Would you please output the lines from the one holding "text](<docs/kanban board 22-5.png>)" to the end of the entries, exactly and with no others?

» Material for this exercise
+---+
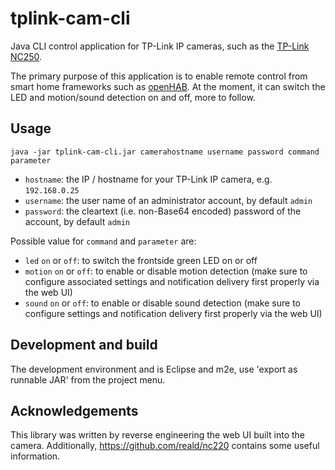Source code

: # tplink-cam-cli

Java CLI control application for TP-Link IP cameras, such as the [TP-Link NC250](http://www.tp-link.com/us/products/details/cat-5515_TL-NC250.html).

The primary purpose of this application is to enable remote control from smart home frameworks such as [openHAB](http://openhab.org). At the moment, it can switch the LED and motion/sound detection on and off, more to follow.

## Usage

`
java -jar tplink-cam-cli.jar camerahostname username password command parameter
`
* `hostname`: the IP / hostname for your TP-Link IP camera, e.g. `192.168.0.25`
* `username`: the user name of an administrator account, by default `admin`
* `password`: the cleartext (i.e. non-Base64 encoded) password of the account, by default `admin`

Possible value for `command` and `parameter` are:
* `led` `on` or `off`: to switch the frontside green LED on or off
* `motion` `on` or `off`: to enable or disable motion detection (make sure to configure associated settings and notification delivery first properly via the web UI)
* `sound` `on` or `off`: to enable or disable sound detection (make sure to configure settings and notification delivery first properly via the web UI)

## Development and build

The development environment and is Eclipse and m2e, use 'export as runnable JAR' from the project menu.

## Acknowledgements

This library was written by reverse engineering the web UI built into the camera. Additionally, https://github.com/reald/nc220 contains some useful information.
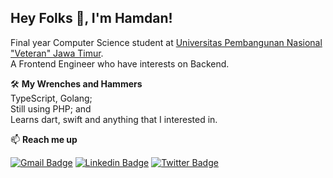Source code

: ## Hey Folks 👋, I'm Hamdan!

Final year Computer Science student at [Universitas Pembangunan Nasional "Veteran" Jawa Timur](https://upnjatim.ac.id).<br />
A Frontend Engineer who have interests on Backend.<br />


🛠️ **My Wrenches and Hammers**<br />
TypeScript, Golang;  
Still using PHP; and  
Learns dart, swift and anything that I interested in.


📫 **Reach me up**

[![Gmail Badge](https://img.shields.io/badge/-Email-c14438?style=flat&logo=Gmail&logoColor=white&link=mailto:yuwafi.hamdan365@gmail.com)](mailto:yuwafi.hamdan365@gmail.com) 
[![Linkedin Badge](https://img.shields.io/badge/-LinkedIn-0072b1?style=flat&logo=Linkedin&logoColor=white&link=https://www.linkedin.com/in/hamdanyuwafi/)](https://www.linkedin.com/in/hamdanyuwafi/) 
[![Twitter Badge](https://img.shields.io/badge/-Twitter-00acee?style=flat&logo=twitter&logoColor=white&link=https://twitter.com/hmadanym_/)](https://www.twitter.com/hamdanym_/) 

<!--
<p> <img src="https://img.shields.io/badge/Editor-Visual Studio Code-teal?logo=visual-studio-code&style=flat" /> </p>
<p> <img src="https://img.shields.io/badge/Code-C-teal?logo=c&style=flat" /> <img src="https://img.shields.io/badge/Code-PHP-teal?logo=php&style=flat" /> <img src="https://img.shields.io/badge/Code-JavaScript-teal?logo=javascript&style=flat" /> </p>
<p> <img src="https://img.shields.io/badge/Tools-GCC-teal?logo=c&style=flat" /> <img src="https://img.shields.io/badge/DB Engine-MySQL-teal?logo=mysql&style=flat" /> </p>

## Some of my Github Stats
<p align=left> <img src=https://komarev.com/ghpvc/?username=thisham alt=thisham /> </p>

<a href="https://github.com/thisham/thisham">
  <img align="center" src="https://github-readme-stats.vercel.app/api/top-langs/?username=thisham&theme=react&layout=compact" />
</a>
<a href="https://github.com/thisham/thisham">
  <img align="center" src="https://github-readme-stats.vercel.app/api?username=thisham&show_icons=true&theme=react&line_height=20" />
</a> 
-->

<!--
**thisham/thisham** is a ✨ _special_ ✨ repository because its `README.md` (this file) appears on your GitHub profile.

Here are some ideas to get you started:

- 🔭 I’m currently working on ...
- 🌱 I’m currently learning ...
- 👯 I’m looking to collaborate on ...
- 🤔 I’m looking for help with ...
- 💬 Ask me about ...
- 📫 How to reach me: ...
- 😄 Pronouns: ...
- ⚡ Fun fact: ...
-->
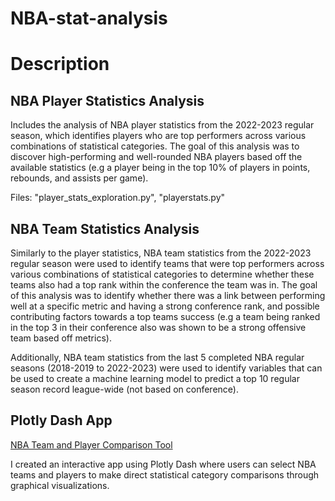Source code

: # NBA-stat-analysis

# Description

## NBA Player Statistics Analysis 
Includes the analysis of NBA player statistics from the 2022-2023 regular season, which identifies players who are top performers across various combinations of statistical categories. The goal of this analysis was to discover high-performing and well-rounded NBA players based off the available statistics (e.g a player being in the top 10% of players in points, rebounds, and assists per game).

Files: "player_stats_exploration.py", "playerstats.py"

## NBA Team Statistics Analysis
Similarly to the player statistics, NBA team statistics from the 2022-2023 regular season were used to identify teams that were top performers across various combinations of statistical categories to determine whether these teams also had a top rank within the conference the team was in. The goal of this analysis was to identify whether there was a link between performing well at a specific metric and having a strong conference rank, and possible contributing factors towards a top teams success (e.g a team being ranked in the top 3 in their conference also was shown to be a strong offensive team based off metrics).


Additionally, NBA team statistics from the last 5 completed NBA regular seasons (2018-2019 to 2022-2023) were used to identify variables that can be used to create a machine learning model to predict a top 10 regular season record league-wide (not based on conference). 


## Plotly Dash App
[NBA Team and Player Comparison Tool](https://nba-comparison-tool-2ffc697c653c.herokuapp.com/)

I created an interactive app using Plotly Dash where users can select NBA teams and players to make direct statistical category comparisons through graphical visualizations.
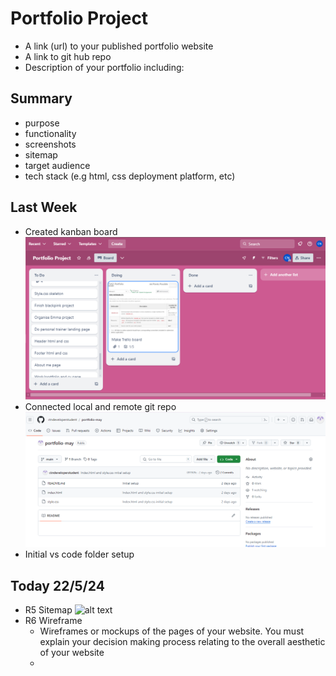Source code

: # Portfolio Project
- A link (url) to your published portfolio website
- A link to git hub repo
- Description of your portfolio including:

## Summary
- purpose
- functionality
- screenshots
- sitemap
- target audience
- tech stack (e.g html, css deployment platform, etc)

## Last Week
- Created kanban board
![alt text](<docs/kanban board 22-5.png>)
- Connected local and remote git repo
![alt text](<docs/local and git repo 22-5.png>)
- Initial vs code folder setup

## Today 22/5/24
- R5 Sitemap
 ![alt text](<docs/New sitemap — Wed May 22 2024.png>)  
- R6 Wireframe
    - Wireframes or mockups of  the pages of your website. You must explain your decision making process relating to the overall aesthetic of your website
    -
+---+
» Response to this task
![alt text](<docs/kanban board 22-5.png>)
- Connected local and remote git repo
![alt text](<docs/local and git repo 22-5.png>)
- Initial vs code folder setup

## Today 22/5/24
- R5 Sitemap
 ![alt text](<docs/New sitemap — Wed May 22 2024.png>)  
- R6 Wireframe
    - Wireframes or mockups of  the pages of your website. You must explain your decision making process relating to the overall aesthetic of your website
    -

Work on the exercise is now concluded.